[SOURCE MATERIAL]:

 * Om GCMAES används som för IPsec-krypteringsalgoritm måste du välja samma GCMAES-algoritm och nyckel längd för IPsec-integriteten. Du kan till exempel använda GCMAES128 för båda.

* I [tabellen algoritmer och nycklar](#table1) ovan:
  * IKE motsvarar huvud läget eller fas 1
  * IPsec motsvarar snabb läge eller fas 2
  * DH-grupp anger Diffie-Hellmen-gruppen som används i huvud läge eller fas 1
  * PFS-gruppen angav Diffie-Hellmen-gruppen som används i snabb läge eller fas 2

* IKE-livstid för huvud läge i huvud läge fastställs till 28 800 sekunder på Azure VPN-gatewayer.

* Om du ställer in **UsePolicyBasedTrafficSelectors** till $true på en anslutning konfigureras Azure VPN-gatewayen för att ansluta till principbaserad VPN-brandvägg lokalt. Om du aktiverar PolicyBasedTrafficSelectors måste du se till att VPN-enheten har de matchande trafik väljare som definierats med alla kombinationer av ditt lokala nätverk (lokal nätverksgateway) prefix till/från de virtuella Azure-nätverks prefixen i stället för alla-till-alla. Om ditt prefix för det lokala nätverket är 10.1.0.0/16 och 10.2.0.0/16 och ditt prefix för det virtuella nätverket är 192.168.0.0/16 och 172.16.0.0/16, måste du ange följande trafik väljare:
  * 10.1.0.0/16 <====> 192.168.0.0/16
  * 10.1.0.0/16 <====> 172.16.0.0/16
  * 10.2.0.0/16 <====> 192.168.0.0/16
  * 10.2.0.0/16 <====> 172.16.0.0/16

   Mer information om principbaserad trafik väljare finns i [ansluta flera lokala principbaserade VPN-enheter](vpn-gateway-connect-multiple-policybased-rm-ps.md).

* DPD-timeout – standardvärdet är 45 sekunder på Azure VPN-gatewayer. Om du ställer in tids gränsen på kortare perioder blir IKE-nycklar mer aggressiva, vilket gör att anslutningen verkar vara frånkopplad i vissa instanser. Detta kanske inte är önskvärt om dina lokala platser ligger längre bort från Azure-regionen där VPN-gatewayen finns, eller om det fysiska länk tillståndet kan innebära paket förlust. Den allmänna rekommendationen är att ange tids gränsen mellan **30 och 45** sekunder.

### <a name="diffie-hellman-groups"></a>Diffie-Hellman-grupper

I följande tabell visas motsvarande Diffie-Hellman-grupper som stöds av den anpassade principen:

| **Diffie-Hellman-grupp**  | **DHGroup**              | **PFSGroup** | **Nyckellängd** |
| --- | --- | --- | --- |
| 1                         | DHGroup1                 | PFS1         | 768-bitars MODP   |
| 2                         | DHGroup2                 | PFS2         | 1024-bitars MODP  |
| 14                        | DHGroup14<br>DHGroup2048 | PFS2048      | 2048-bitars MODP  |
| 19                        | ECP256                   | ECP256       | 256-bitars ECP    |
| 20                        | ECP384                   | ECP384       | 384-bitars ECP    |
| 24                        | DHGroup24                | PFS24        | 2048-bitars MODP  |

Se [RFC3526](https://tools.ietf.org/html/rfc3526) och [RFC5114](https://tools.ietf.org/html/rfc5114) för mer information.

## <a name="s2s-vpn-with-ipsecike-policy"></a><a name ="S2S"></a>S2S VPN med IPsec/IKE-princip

[WHAT IS NEEDED]: Go through the lines above and count those that include "eller"; give the total and nothing more.

[FINISHED TASK]: 5